La diplomatie française tente une nouvelle médiation dans le conflit entre Arménie et Azerbaïdjan
L'objectif affiché par le Quai d'Orsay est ambitieux : "Une paix juste, durable, respectueuse de l'intégrité territoriale et des principes du droit international." Ce ne sera pas facile entre ces deux pays qui sont à couteaux tirés. Deux guerres les ont déjà opposés au cours des 30 dernières années. L'Arménie redoute d'être abandonnée à son sort. Elle est trois fois plus petite, trois fois moins peuplée et beaucoup moins puissante économiquement que l'Azerbaïdjan.
La ministre des Affaires étrangère, Catherine Colonna va se rendre dans chaque camp. D'abord, mercredi 26 avril à Bakou, en Azerbaïdjan, pour rencontrer le très autoritaire président Ilham Aliev, puis le jeudi à Erevan en Arménie pour des échanges avec le Premier ministre Nikol Pachinian. La ministre des Affaires étrangères en profitera aussi pour se recueillir au mémorial du génocide arménien dont on commémorait lundi 24 avril le 108e anniversaire.
Le volontarisme de la diplomatie française dans ce dossier n'est pas nouveau. À l'automne 2022 à Prague, Emmanuel Macron avait initié une rencontre directe entre les deux dirigeants arménien et azerbaïdjanais, mais sans que ce soit vraiment suivi d'effets.
Le Haut-Karabakh sous blocus azerbaïdjanais
La tension est même fortement remontée depuis le mois de décembre et que l'Azerbaïdjan empêche l'accès au territoire du Haut-Karabakh. Cette zone montagneuse disputée entre les deux pays, mais peuplée très majoritairement d'Arméniens (environ 120 000) revendique son autonomie sous le nom d'Artsakh. Depuis quatre mois, la zone subit un véritable blocus, encore renforcé ces derniers jours depuis que l'Azerbaïdjan a établi un check-point à l'entrée du corridor de Latchine. Cette bande de terre de seulement cinq kilomètres de large relie le Haut-Karabakh à l'Arménie.

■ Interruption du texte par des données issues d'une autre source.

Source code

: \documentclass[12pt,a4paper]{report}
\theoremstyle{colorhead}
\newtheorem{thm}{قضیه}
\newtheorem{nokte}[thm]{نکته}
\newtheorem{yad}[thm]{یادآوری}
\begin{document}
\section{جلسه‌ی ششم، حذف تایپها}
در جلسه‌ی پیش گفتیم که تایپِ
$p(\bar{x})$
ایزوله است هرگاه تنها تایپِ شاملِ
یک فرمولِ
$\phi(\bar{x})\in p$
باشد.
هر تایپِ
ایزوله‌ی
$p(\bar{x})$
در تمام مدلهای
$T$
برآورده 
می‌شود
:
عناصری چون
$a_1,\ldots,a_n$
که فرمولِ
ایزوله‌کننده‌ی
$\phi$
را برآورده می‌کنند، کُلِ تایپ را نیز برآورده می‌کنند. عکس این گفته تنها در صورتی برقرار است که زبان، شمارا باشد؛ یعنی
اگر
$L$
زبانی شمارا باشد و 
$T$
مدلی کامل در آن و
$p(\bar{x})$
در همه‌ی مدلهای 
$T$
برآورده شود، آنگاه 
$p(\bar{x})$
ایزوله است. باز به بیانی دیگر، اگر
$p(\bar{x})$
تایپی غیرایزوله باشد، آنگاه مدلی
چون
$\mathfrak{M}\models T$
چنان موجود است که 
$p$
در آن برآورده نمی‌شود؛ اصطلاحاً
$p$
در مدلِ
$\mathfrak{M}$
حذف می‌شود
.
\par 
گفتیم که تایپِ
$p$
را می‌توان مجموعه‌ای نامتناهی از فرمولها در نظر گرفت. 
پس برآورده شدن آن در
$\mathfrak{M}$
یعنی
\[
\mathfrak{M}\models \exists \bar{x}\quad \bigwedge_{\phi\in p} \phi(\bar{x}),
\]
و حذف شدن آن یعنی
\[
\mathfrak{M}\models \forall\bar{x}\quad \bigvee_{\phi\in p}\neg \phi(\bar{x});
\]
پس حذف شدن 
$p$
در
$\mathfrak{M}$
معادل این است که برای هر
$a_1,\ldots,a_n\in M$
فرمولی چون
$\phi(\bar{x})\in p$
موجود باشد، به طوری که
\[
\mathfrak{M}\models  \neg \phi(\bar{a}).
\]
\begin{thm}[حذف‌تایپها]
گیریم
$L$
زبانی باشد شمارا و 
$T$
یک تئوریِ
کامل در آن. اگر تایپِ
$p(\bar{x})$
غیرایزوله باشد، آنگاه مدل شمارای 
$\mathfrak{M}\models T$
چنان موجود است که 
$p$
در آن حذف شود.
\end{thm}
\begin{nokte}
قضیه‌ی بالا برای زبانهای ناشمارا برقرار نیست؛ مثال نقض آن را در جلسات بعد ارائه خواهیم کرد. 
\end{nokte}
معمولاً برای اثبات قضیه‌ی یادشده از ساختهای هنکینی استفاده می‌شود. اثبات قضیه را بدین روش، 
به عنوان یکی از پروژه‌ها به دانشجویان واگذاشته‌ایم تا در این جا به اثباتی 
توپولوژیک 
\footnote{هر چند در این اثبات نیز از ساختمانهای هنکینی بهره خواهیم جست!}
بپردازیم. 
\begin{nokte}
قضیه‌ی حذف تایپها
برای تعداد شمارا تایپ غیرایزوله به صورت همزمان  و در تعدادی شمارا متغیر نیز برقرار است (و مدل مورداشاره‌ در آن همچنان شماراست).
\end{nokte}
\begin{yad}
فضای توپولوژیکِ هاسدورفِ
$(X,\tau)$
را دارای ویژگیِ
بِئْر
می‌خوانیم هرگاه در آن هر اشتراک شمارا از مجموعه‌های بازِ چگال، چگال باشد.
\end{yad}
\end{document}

Sur place, tout manque : des tickets de rationnement ont dû être mis en place, l'électricité et le chauffage sont restreints, le chômage est massif. L'Azerbaïdjan affirme vouloir à la fois enrayer un trafic d'armes et une exploitation illégale des mines de la région. Mais ce blocage contrevient à une décision de la Cour internationale de la justice. Pour l'Arménie, l'objectif réel de l'Azerbaïdjan, est une "épuration ethnique" : contraindre tous les Arméniens du Haut-Karabakh à fuir pour reprendre le contrôle du territoire. Les accrochages dans la zone frontière font régulièrement des morts.
L'équilibrisme des Européens
La diplomatie a donc bien du mal à s'imposer. Les Européens font de l'équilibrisme. Ils sont tentés de défendre l'Arménie : les liens historiques sont plus forts et le régime est autrement plus démocratique. Mais le réalisme économique les pousse à ménager l'Azerbaïdjan, gros fournisseur de gaz : l'été 2022, la présidente de la Commission européenne Ursula von der Leyen, avait qualifié l'Azerbaïdjan de "partenaire fiable". L'Arménie n'a pas digéré cette formule et dénonce "un deux poids deux mesures" des Européens vu leur implication en Ukraine.
La clé d'une éventuelle résolution du conflit se trouve sans doute davantage à Moscou. La Russie, le parrain de la région, théoriquement garant de la paix entre les deux pays avec de nombreux soldats déployés dans la zone. Mais Moscou est concentré sur l'Ukraine. L'Arménie et le Haut-Karabakh sont donc aussi des "victimes collatérales" de la guerre en Ukraine.